Measures of Central Tendency – The Mode
As we saw in the previous two posts, the mean and the median are used for continuous data, depending on normalcy of course, and these give us a midpoint for describing our data set. The mode can also be used with continuous data, and would simply be the value that occurs most often in the data set. But how do we judge the midpoint of the data when that data is categorical? In truth, no measure of central tendency is appropriate for categorical data, because there won’t be a true “center”, either distance-wise or value-wise. Even so, the mode is still considered a measure of central tendency and is the preferred measure when the data is categorical (nominal or ordinal). Simply put, it is commonly used for identifying the category with the highest frequency.

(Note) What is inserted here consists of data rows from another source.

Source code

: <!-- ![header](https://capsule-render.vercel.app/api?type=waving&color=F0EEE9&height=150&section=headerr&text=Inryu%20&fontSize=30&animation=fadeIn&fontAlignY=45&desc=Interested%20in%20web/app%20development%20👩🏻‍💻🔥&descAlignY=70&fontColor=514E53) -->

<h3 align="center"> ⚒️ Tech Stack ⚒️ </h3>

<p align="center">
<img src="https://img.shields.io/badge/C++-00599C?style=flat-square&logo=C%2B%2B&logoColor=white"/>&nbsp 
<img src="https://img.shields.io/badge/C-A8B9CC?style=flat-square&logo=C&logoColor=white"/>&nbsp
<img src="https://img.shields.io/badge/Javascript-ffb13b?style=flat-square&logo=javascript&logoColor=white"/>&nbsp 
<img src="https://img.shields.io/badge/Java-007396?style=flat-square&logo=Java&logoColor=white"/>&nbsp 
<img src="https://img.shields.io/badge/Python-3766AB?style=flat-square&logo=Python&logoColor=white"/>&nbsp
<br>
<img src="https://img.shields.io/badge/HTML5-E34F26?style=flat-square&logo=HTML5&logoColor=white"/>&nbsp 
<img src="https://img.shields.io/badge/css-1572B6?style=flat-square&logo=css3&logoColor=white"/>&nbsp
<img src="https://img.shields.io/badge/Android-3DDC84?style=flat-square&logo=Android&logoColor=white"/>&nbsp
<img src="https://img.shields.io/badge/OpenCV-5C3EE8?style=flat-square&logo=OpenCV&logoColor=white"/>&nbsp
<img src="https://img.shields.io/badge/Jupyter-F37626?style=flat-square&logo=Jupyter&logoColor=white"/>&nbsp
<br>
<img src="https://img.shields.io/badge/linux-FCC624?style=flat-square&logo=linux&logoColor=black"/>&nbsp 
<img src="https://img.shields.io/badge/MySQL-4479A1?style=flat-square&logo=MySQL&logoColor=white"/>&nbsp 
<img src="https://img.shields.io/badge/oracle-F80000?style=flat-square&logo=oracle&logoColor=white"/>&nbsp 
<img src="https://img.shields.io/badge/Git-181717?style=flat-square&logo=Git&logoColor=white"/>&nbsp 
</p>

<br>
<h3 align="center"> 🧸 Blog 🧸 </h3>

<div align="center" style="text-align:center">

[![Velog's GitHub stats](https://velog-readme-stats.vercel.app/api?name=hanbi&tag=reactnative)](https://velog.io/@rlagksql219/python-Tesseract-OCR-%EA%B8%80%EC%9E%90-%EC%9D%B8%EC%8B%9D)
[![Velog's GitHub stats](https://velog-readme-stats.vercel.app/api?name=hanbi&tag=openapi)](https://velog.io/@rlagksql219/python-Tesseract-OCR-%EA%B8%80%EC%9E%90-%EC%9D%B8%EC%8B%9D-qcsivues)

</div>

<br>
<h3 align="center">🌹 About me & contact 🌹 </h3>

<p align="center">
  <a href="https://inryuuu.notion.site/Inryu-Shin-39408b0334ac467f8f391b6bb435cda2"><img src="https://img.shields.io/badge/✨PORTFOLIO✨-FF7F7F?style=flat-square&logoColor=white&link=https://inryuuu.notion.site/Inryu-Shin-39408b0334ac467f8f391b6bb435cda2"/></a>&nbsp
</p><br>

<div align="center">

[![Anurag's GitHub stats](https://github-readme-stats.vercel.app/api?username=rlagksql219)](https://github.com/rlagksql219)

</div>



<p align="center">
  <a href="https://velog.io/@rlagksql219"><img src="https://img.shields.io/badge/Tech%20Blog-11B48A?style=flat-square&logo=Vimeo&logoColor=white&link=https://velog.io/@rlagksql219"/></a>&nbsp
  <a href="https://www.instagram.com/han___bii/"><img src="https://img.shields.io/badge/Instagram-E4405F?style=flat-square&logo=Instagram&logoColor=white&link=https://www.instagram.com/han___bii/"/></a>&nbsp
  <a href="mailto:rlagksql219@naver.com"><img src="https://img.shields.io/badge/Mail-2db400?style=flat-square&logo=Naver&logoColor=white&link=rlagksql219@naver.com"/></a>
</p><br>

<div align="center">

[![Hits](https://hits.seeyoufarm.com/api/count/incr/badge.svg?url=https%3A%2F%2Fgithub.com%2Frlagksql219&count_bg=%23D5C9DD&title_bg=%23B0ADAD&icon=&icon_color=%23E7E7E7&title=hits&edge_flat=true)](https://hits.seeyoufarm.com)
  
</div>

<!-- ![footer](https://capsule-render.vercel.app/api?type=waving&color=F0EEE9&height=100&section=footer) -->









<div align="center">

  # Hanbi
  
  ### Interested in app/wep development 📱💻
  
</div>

The mode is an interesting duck in that a data set can have two modes (called bimodal) or more than two modes (called multimodal). It can even have no mode at all. For example, what if the question is “Out of these four ice cream flavors, what is your favorite?” It’s certainly possible that two of these categories could have the same number of votes (i.e. the same frequency). In this case, we would have a bimodal distribution. If each of the four categories had the same frequency, there would be no mode at all since the very definition of mode is “most common”. Compared to the mean and median, this is a unique occurrence since it would be impossible to have multiple means or medians and equally impossible to have no mean or median.
In skewed distributions, the mean will be nearest the “tail”, with the mode in the tallest part of the curve, and the median will be somewhere between these two since it is the absolute middle of the data set.
All three measures of central tendency have their place in describing data, and in a perfectly normal distribution all three will be the same. If the data is not perfectly normal, but approximates normal (which is considered adequate for analyses that require normalcy), all three measures will be very similar. In fact, this is a pretty good way to determine if your data is normally distributed.